- How to complete this task -
Across the entries below, how many lines contain the string "translations"? Only the number is wanted.

- Data to examine -
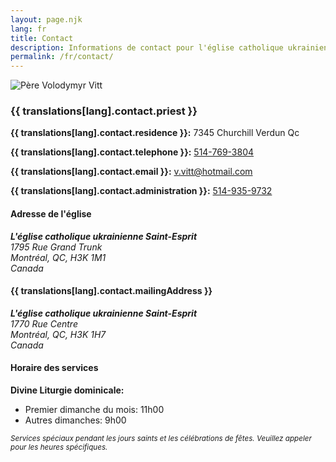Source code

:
 ```yaml
---
layout: page.njk
lang: fr
title: Contact
description: Informations de contact pour l'église catholique ukrainienne Saint-Esprit
permalink: /fr/contact/
---
```


<div class="row">
    <div class="col-md-4 mb-4">
        <div class="text-center">
            <img src="/images/thb_V_Vitt.jpg" alt="Père Volodymyr Vitt" class="img-thumbnail mb-3" style="max-width: 200px;">
        </div>
    </div>
    <div class="col-md-8">
        <div class="card">
            <div class="card-body">
                <h3 class="card-title">{{ translations[lang].contact.priest }}</h3>
                <div class="contact-info">
                    <p class="mb-2">
                        <i class="bi bi-house-door me-2"></i>
                        <strong>{{ translations[lang].contact.residence }}:</strong> 7345 Churchill Verdun Qc
                    </p>
                    <p class="mb-2">
                        <i class="bi bi-telephone me-2"></i>
                        <strong>{{ translations[lang].contact.telephone }}:</strong> 
                        <a href="tel:+15147693804">514-769-3804</a>
                    </p>
                    <p class="mb-2">
                        <i class="bi bi-envelope me-2"></i>
                        <strong>{{ translations[lang].contact.email }}:</strong> 
                        <a href="mailto:v.vitt@hotmail.com">v.vitt@hotmail.com</a>
                    </p>
                    <p class="mb-0">
                        <i class="bi bi-building me-2"></i>
                        <strong>{{ translations[lang].contact.administration }}:</strong> 
                        <a href="tel:+15149359732">514-935-9732</a>
                    </p>
                </div>
            </div>
        </div>
    </div>
</div>

<div class="row mt-4">
    <div class="col-md-6">
        <div class="card">
            <div class="card-body">
                <h4 class="card-title">
                    <i class="bi bi-geo-alt me-2"></i>
                    Adresse de l'église
                </h4>
                <address class="mb-0">
                    <strong>L'église catholique ukrainienne Saint-Esprit</strong><br>
                    1795 Rue Grand Trunk<br>
                    Montréal, QC, H3K 1M1<br>
                    Canada
                </address>
            </div>
        </div>
    </div>
    <div class="col-md-6">
        <div class="card">
            <div class="card-body">
                <h4 class="card-title">
                    <i class="bi bi-mailbox me-2"></i>
                    {{ translations[lang].contact.mailingAddress }}
                </h4>
                <address class="mb-0">
                    <strong>L'église catholique ukrainienne Saint-Esprit</strong><br>
                    1770 Rue Centre<br>
                    Montréal, QC, H3K 1H7<br>
                    Canada
                </address>
            </div>
        </div>
    </div>
</div>

<div class="row mt-4">
    <div class="col-12">
        <div class="card">
            <div class="card-body">
                <h4 class="card-title">
                    <i class="bi bi-clock me-2"></i>
                    Horaire des services
                </h4>
                <div class="schedule-info">
                    <p class="mb-2">
                        <strong>Divine Liturgie dominicale:</strong>
                    </p>
                    <ul class="mb-0">
                        <li>Premier dimanche du mois: 11h00</li>
                        <li>Autres dimanches: 9h00</li>
                    </ul>
                    <p class="mt-3 mb-0">
                        <small class="text-muted">
                            <em>Services spéciaux pendant les jours saints et les célébrations de fêtes. Veuillez appeler pour les heures spécifiques.</em>
                        </small>
                    </p>
                </div>
            </div>
        </div>
    </div>
</div> 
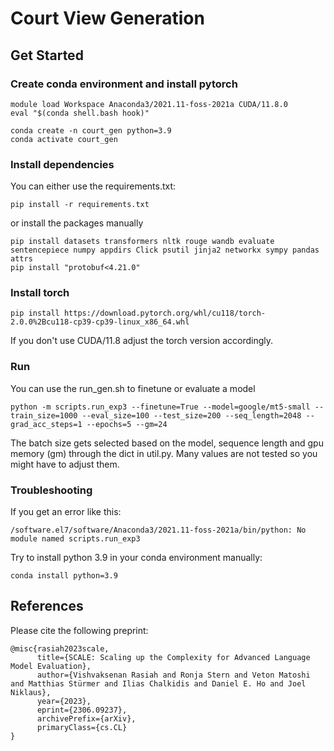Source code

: # Court View Generation

## Get Started

### Create conda environment and install pytorch
```
module load Workspace Anaconda3/2021.11-foss-2021a CUDA/11.8.0
eval "$(conda shell.bash hook)"

conda create -n court_gen python=3.9
conda activate court_gen
```

### Install dependencies
You can either use the requirements.txt:
```
pip install -r requirements.txt
```
or install the packages manually
```
pip install datasets transformers nltk rouge wandb evaluate sentencepiece numpy appdirs Click psutil jinja2 networkx sympy pandas attrs
pip install "protobuf<4.21.0"
```

### Install torch 
```
pip install https://download.pytorch.org/whl/cu118/torch-2.0.0%2Bcu118-cp39-cp39-linux_x86_64.whl
```
If you don't use CUDA/11.8 adjust the torch version accordingly.

### Run
You can use the run_gen.sh to finetune or evaluate a model
```
python -m scripts.run_exp3 --finetune=True --model=google/mt5-small --train_size=1000 --eval_size=100 --test_size=200 --seq_length=2048 --grad_acc_steps=1 --epochs=5 --gm=24
```
The batch size gets selected based on the model, sequence length and gpu memory (gm) through the dict in util.py. 
Many values are not tested so you might have to adjust them.

### Troubleshooting
If you get an error like this:
```
/software.el7/software/Anaconda3/2021.11-foss-2021a/bin/python: No module named scripts.run_exp3
```
Try to install python 3.9 in your conda environment manually:
```
conda install python=3.9
```

## References

Please cite the following preprint:

```
@misc{rasiah2023scale,
      title={SCALE: Scaling up the Complexity for Advanced Language Model Evaluation}, 
      author={Vishvaksenan Rasiah and Ronja Stern and Veton Matoshi and Matthias Stürmer and Ilias Chalkidis and Daniel E. Ho and Joel Niklaus},
      year={2023},
      eprint={2306.09237},
      archivePrefix={arXiv},
      primaryClass={cs.CL}
}
```

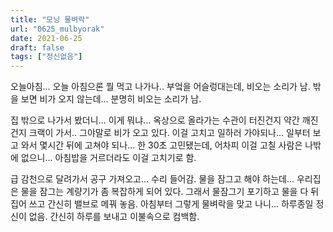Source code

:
 ```yaml
---
title: "모닝 물벼락"
url: "0625_mulbyorak"
date: 2021-06-25
draft: false
tags: ["정신없음"]
---
```

오늘아침... 오늘 아침으론 뭘 먹고 나가나.. 부엌을 어슬렁대는데, 비오는 소리가 남. 밖을 보면 비가 오지 않는데... 분명히 비오는 소리가 남.

집 밖으로 나가서 봤더니... 이게 뭐냐... 옥상으로 올라가는 수관이 터진건지 약간 깨진건지 크랙이 가서.. 그야말로 비가 오고 있다. 이걸 고치고 일하러 가야되나... 일부터 보고 와서 몇시간 뒤에 고쳐야 되나... 한 30초 고민됐는데, 어차피 이걸 고칠 사람은 나밖에 없으니... 아침밥을 거르더라도 이걸 고치기로 함.

급 감천으로 달려가서 공구 가져오고... 수리 들어감. 물을 잠그고 해야 하는데... 우리집은 물을 잠그는 계량기가 좀 복잡하게 되어 있다. 그래서 물잠그기 포기하고 물을 다 뒤집어 쓰고 간신히 밸브로 메꿔 놓음. 아침부터 그렇게 물벼락을 맞고 나니... 하루종일 정신이 없음. 간신히 하루를 보내고 이불속으로 컴백함.
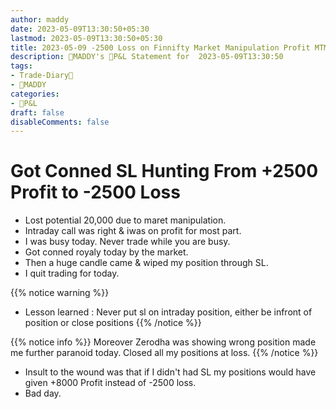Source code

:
 ```yaml
---
author: maddy
date: 2023-05-09T13:30:50+05:30
lastmod: 2023-05-09T13:30:50+05:30
title: 2023-05-09 -2500 Loss on Finnifty Market Manipulation Profit MTM +5000
description: 🧔MADDY's 💸P&L Statement for  2023-05-09T13:30:50 
tags:
- Trade-Diary📗
- 🧔MADDY
categories: 
- 💸P&L
draft: false
disableComments: false
---
```

# Got Conned SL Hunting From +2500 Profit to -2500 Loss

- Lost potential 20,000 due to maret manipulation.
- Intraday call was right & iwas on profit for most part.
- I was busy today. Never trade while you are busy.
- Got conned royaly today by the market.
- Then a huge candle came & wiped my position through SL.
- I quit trading for today.

{{% notice warning %}}
- Lesson learned : Never put sl on intraday position, either be infront of position or close positions
{{% /notice %}}

{{% notice info %}}
Moreover Zerodha was showing wrong position made me further paranoid today.
Closed all my positions at loss.
{{% /notice %}}

- Insult to the wound was that if I didn't had SL my positions would have given +8000 Profit instead of -2500 loss.
- Bad day.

- Written answer -
6